[Stored data]
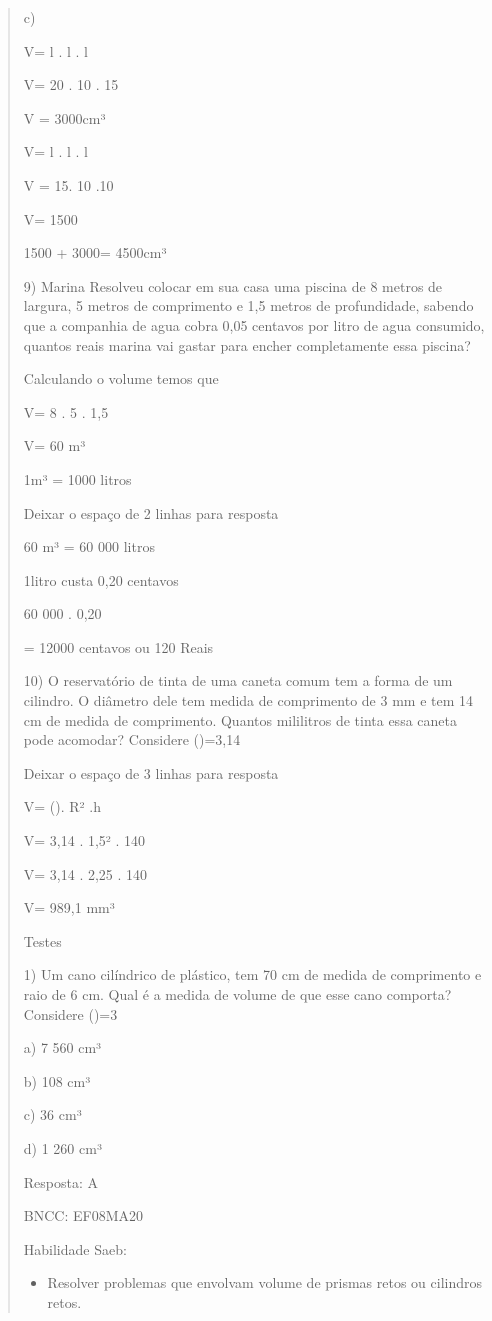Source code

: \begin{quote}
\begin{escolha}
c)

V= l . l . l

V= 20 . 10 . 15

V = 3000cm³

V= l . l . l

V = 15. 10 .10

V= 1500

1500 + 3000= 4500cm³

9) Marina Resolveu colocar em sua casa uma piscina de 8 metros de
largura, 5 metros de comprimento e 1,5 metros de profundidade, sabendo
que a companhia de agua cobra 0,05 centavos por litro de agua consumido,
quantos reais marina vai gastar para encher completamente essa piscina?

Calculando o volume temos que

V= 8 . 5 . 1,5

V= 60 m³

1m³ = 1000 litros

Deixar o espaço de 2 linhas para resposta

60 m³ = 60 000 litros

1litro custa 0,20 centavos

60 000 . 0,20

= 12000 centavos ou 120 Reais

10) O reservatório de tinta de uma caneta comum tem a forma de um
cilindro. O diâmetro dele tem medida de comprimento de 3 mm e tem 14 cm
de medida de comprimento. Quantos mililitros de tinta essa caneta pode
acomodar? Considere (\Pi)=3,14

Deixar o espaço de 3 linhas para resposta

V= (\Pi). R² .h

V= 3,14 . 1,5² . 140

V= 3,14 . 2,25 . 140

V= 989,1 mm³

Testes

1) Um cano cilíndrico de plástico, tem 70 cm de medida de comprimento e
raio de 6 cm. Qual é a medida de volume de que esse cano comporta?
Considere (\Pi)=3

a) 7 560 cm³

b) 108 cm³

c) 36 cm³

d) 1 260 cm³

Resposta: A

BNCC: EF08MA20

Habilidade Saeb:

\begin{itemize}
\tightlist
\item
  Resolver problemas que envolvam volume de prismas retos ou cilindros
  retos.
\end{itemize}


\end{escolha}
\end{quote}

◆ **Directions**
In repeating the entries, exclude the pictures and alter nothing else.

◆ **Solution to the problem**
Source code

: \begin{quote}
\begin{escolha}
c)

V= l . l . l

V= 20 . 10 . 15

V = 3000cm³

V= l . l . l

V = 15. 10 .10

V= 1500

1500 + 3000= 4500cm³

9) Marina Resolveu colocar em sua casa uma piscina de 8 metros de
largura, 5 metros de comprimento e 1,5 metros de profundidade, sabendo
que a companhia de agua cobra 0,05 centavos por litro de agua consumido,
quantos reais marina vai gastar para encher completamente essa piscina?

Calculando o volume temos que

V= 8 . 5 . 1,5

V= 60 m³

1m³ = 1000 litros

Deixar o espaço de 2 linhas para resposta

60 m³ = 60 000 litros

1litro custa 0,20 centavos

60 000 . 0,20

= 12000 centavos ou 120 Reais

10) O reservatório de tinta de uma caneta comum tem a forma de um
cilindro. O diâmetro dele tem medida de comprimento de 3 mm e tem 14 cm
de medida de comprimento. Quantos mililitros de tinta essa caneta pode
acomodar? Considere (\Pi)=3,14

Deixar o espaço de 3 linhas para resposta

V= (\Pi). R² .h

V= 3,14 . 1,5² . 140

V= 3,14 . 2,25 . 140

V= 989,1 mm³

Testes

1) Um cano cilíndrico de plástico, tem 70 cm de medida de comprimento e
raio de 6 cm. Qual é a medida de volume de que esse cano comporta?
Considere (\Pi)=3

a) 7 560 cm³

b) 108 cm³

c) 36 cm³

d) 1 260 cm³

Resposta: A

BNCC: EF08MA20

Habilidade Saeb:

\begin{itemize}
\tightlist
\item
  Resolver problemas que envolvam volume de prismas retos ou cilindros
  retos.
\end{itemize}


\end{escolha}
\end{quote}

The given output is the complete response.